Вот, а вы говорите – гуманизьм! Добрым словом и пистолетом… За полчаса все мои проблемы были решены и все положенные суммы уплачены. Надул я под крылом матрасик полутораспальный, накинул сетку антимоскитную, ибо жужжали сволочи, завёл на мобильнике будильничек на 29:40, накрылся той сеткой с головой и по-детски доверчиво отдался Морфею. Только сандалики и снял.
Разбудил нас Монморанси. Он, в отличие от меня, будильник услыхал и принялся нас с Катюхой обнажать, стягивая полог. Ловко увернувшись от моего пинка, ухватил нежно зубами большой палец и, слегка играя челюстями, принялся его пережевывать. Я замер:
– Ой, встаю! Уже встаю! Отпусти пальчик, негодник! Щекотно ж, зараза ты сильнопятнистая! Отпусти, кому сказал!
– Рррр!
– Порычи мне еще, Навуходоносор. Самая тебе пора пришла поступить на тримингацию. Вот доберусь до тебя, как гуся ощиплю!
– А не фиг тут валяться. Вставать пора! Лететь пора!
– Так я и встаю. Но ты ж меня подвижности лишаешь. Лучше бы сбегал да мне кофейку сварил. Надо же принять ваааннууу… выпить, наконец, кооофеее!

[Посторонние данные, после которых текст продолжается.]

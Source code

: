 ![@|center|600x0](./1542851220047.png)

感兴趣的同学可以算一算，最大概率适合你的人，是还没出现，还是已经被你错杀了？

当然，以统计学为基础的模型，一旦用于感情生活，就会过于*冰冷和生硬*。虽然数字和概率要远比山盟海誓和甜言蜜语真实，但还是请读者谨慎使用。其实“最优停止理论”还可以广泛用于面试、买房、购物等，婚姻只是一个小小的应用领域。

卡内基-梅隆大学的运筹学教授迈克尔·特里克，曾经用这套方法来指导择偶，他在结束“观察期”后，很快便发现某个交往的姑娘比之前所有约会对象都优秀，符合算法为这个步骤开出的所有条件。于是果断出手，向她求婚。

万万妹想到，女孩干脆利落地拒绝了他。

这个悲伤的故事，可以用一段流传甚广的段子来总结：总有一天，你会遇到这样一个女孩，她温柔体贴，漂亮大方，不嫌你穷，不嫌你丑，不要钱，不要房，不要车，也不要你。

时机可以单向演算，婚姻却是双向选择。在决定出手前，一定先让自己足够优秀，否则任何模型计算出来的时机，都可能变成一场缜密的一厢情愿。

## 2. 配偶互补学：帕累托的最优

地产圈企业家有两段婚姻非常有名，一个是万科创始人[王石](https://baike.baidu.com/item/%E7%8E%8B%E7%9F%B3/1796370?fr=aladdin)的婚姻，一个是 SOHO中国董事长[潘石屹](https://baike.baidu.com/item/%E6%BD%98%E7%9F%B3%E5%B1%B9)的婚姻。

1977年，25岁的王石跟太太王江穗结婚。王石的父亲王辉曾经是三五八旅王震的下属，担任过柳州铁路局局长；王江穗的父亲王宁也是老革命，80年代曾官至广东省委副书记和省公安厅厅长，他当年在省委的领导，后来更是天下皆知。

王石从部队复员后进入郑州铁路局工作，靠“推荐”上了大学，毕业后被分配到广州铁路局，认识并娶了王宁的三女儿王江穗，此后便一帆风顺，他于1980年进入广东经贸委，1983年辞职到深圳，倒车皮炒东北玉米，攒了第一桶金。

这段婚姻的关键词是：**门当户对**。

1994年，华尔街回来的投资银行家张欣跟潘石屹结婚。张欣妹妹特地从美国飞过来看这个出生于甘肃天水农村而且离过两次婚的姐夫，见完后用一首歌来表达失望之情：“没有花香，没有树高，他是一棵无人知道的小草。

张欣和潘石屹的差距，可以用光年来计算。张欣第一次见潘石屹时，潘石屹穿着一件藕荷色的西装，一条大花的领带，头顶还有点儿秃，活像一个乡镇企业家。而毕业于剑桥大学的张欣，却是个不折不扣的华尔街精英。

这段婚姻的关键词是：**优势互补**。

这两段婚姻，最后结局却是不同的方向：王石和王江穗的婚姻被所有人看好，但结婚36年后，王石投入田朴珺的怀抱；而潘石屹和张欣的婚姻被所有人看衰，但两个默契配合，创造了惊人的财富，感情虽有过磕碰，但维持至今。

– Еще и ботинки тебе почистить заодно? Не фокстерьерское это дело – кофе варить. Я и так этих… твоих, которые рыбой насквозь пропахли, запарился отгонять. Особенно самый мелкий у них настырный! Лезет и лезет. "Пора лететь – пора лететь!". Можно, я его укушу?
– Сейчас, милый, я сварю кофе… – пробормотала сквозь сон Катерина и перевернулась на другой бок.
– Нельзя! Он наш пассажир.
– Ну, нельзя, так нельзя. Тогда я еще немножко посплю, – отозвалась Катя. – Милый, вели Морсу не рычать!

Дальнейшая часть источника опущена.